Although the music 'industry' and how people interact with music is changing a lot, it still felt like the label could only go so far operating as a non-profit venture. Not only is it very difficult to get noticed by press without physical albums, it's also difficult to attract artists who've already made a name for themselves through more mainstream avenues. In making this change I hope to make the label known to a wider audience.


Does it feel as though you're making a fresh start with the label?

To me it feels a lot like a fresh start, it's not so much that I've wiped the slate clean – I'm proud of what we achieved from 2005 to 2009 - but I felt in order to take things up a notch, things needed to change quite considerably. I have a different agenda now than I had when I started Serein; the label had reached the point where it had to become commercially viable in order that I could justify the time I was putting into it.


Why did you decide upon the material of „Retold“ for your first physical release?

I hadn't considered any music other than Nest for the first physical release, it was the most sensible choice for a number of reasons. The Nest EP was our most popular release with over  20,000 downloads served over two years, and it had only been available physically as a CDR limited to 50 copies. My thinking was that if anything could get us off to a good start, that material could do it. I wanted to give those tracks a 'proper' release, tastefully presented and packaged. Initially the release was planned as a reissue, but the more Otto and I spoke about it, the more we felt we could easily double the length again. We started writing new material right away.


In which way do the EP-pieces correspond to the rest of the album?

The first six tracks on the album were those originally released on the Nest EP in 2007. The pieces making up the second half of the album were all written in 2009. Although there was quite a long gap between the composition of the opening and closing tracks, the continuation felt very natural to us. We keep all of our unfinished material, so there were sketches and ideas we were able to go to back from that time with fresh ears and new motivation.


What, do you feel, did Donal's master add to the album from a musical perspective?

Although we were both really happy with how the older tracks sounded, being as there was such a long gap between the first and second half of the album, we wanted to make sure that the balance was right. Although the pieces of 2009 pick up where we left off in 2007 in a musical sense, there were elements in our approach to mixing and production that had changed quite considerably. Mastering the album from start to finish helped to tie everything together and make sure the dynamics sounded balanced throughout. Donal has an impressive rack of analogue mastering gear, so the day spent with him was a real pleasure; we're really happy with the results.


Did you ever consider the option of not just remastering, but also re-mixing the album, similarly to what Taylor Deupree did on „Nothern“?

We never considered remixing the tracks, we'd grown used to them and they sounded 'right' to us. Moreover, we liked the idea that these pieces were being 'reissued' as true to their original form as possible. The EP was really well received, so we didn't want to change it or make it more complicated than was necessary. The only exception we made was creating a new, revised version of the track 'Cad Goddeu'.


I know the artwork of „Retold“ is incredibly important to you. What was your approach to design and packaging?

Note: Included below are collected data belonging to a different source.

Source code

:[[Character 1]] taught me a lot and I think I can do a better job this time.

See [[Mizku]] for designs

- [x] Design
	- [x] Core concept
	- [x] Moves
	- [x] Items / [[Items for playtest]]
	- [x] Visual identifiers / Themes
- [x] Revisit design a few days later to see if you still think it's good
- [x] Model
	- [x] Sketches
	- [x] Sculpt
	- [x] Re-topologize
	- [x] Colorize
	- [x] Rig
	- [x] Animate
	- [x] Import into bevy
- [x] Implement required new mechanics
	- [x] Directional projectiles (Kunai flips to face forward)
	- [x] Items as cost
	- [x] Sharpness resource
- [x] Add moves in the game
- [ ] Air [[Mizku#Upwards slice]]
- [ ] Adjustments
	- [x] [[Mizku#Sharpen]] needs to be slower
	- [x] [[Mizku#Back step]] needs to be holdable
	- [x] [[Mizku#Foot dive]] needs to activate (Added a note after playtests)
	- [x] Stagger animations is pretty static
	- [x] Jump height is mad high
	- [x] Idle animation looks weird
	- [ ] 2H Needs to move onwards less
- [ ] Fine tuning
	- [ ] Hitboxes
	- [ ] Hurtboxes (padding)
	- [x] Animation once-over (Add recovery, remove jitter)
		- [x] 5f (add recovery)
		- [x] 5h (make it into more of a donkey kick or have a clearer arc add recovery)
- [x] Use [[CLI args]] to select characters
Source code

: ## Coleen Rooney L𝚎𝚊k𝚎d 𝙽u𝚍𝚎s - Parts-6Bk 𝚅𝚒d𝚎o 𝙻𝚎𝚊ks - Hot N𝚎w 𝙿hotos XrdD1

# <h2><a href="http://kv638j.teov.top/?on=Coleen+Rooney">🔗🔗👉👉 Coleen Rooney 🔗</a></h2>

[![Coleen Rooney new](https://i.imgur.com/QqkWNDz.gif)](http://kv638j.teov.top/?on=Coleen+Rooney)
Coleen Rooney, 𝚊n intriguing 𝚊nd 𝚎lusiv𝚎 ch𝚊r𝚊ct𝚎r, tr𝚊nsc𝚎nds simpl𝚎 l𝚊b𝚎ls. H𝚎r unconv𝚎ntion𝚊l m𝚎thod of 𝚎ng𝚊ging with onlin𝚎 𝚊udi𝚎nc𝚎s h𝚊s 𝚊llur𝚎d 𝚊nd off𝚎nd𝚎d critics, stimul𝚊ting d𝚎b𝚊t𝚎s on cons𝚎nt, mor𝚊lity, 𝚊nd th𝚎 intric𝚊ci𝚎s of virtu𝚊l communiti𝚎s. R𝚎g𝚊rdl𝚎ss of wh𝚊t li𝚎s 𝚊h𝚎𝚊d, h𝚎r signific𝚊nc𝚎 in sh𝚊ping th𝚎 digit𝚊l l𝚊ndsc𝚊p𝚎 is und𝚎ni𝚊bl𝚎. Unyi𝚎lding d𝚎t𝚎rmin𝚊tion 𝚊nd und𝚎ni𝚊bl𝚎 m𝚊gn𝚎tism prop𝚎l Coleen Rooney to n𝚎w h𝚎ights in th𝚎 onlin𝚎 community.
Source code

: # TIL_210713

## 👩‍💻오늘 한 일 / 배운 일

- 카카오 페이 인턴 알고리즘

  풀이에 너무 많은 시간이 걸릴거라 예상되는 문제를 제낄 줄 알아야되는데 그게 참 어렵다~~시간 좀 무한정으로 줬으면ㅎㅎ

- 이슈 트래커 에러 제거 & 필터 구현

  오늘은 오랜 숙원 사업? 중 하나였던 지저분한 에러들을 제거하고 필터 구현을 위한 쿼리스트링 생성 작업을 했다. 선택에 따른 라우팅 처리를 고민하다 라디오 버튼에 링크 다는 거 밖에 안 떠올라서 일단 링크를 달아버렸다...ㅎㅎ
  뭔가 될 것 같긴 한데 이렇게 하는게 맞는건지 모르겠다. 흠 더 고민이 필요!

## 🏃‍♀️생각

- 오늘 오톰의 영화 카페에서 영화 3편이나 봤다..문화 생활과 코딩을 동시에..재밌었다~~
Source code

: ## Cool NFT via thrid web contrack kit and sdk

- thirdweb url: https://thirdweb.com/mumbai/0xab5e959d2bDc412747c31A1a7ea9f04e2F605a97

You're right in saying that our album artwork is important to us. We spent a lot of time considering different ideas for the sleeve and it took us a long time to get right. We wanted the cover to reflect the nature and spirit of our music, there is an openness, almost a sparsity to our sound which we wanted to convey. The image of the sea immediately leapt out at us, particularly as some of our more recent pieces explore nautical themes.


Where did the idea for the album-title come from?

Coming up with a suitable title for the album was difficult, since it is part reissue, part new material. The idea behind the title was to suggest both a continuation and the opening of a new chapter for us. While we're on familiar ground musically, the physicality of the release and indeed the commercial aspects in general are a new direction for us. We are also fond of the idea of storytelling through music, 'Retold' seemed to capture all of these ideas very succinctly.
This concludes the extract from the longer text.